Nous n'insisterons pas sur ces nuances diverses qui ont été méconnues, sur ces caractères distincts de criminalité qui ont été confondus dans un même article, dans une même peine. Cette disposition, de même que celles qui la précèdent et qui composent cette section, ne seront peut-être jamais appliquées; leur injustice n'est plus qu'un mot vide tant qu'elles resteront oisives. Mais il nous était impossible, à nous qui étudions attentivement chaque fragment, chaque expression de notre Code, de ne pas faire remarquer l'incohérence de leur rédaction ces observations d'ailleurs ne sont pas inutiles; elles font jaillir de chaque parcelle du monument la pensée générale qui l'a construit. On aperçoit mieux dans ces dispositions parasites l'esprit despote et méticuleux qui animait les rédacteurs du Code, que dans ces incriminations des crimes communs, où la morale est souvent tentée d'applaudir à leur sévérité.

§ IV.

Empiétement des autorités administratives et judiciaires.

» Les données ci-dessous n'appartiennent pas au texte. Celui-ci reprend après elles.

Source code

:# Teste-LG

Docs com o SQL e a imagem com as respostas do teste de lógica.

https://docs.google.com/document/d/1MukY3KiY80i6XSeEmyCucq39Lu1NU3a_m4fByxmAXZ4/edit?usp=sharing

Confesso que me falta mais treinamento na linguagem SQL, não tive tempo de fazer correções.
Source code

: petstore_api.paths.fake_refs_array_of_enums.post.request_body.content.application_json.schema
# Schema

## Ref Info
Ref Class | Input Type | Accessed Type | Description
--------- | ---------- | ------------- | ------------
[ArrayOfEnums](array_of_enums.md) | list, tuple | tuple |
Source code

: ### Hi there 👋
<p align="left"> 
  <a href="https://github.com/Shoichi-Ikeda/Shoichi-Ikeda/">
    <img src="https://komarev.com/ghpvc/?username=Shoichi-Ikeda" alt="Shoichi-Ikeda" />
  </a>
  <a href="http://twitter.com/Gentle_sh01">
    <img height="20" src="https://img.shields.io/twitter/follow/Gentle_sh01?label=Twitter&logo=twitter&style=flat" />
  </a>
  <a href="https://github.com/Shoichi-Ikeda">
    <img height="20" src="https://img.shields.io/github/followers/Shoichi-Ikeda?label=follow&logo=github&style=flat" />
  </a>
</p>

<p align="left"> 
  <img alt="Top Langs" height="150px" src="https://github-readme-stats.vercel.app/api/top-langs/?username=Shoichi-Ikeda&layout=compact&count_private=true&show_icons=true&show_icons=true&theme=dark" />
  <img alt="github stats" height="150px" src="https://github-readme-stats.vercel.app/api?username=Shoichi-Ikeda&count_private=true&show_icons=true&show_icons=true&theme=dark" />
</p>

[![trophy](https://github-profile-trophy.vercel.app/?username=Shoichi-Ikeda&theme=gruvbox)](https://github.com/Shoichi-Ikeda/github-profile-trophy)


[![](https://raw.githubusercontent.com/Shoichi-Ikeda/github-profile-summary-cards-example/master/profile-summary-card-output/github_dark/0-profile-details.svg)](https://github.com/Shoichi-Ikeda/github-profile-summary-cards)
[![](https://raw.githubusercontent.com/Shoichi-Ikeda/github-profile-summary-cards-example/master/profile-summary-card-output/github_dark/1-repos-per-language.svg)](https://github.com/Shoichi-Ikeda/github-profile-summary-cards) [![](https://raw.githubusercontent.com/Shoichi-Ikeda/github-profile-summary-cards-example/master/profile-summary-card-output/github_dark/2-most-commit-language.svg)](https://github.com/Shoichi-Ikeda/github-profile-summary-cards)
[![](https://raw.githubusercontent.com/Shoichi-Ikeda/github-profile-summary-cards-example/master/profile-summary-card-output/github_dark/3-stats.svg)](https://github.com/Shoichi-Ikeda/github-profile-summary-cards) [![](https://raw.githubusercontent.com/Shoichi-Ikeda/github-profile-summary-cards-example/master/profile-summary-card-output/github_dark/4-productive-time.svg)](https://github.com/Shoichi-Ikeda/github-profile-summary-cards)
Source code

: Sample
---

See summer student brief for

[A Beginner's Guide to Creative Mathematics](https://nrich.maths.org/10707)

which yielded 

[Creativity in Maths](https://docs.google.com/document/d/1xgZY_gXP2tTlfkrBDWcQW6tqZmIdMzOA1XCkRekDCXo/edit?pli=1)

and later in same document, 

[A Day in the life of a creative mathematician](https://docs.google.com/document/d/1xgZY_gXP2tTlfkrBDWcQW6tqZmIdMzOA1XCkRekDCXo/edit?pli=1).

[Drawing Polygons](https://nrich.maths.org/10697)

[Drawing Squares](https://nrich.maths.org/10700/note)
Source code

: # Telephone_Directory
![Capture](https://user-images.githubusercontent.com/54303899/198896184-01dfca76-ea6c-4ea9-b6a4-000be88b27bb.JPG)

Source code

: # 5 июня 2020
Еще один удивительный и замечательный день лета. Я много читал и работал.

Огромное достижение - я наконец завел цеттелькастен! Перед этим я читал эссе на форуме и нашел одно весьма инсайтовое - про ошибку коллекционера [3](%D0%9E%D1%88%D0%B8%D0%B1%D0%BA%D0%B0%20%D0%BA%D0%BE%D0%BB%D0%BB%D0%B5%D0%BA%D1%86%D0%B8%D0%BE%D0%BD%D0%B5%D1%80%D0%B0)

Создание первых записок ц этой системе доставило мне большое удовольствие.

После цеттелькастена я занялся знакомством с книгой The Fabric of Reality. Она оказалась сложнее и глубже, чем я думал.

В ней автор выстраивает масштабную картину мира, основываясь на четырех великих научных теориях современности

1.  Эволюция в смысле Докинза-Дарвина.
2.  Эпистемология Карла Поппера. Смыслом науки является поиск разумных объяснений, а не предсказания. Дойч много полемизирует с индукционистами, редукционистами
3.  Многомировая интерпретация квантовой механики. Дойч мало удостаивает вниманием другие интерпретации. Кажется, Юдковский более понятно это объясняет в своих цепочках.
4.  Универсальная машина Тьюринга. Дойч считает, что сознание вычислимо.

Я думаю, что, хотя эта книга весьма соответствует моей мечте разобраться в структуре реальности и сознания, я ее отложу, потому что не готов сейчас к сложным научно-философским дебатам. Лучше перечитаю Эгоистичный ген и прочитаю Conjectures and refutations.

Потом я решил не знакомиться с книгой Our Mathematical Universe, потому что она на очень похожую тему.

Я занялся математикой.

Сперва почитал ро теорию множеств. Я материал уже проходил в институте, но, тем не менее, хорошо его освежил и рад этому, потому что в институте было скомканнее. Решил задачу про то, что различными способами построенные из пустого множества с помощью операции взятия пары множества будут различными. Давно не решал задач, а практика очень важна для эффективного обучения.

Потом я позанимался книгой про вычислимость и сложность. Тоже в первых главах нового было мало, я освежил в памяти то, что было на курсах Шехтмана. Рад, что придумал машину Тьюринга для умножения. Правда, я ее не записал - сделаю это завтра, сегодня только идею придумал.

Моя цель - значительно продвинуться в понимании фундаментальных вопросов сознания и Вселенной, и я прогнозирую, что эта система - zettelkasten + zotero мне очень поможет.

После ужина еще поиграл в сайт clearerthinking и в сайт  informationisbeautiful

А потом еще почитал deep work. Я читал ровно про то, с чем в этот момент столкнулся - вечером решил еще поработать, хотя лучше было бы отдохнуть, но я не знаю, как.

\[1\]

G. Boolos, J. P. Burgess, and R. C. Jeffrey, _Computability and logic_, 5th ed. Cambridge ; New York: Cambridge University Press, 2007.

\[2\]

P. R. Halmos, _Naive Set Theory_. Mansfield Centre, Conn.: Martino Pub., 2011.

558. Le pouvoir social se subdivise en plusieurs branches qui s'élèvent, parallèles les unes aux autres, sans se confondre et sans se nuire. Ces grandes divisions ont pris le nom de pouvoir législatif, exécutif et judiciaire. Leur indépendance mutuelle est l'un des fondements de la liberté publique. Si leur action se confondait, si des envahissements réciproques réunissaient leur puissance, l'Etat serait dominé par le despotisme

ou l'anarchie. Les art. 127 et suivants du Code pénal sont destinés à réprimer ces usurpations.

On doit remarquer, d'abord, que le législateur n'a réservé des peines qu'aux excès et aux luttes de la magistrature et de l'administration: le pouvoir législatif, par sa nature complexe et par sa souveraineté, échappe à la puissance de la loi ellemême. S'il franchit ses limites constitutionnelles, il n'y a plus de juges qui le puissent réprimer: il n'est responsable de ses actes et des maux qu'ils peuvent entraîner que devant la souveraineté nationale.

Les premières prévisions de la loi pénale se sont portées sur l'usurpation de la puissance législative. C'est qu'en effet cette usurpation est la plus dangereuse: empiéter sur cette puissance, c'est envahir la souveraineté elle-même, c'est une violation de la constitution. Le Code frappe d'une peine égale les magistrats et les administrateurs qui ont commis cet excès de pouvoir.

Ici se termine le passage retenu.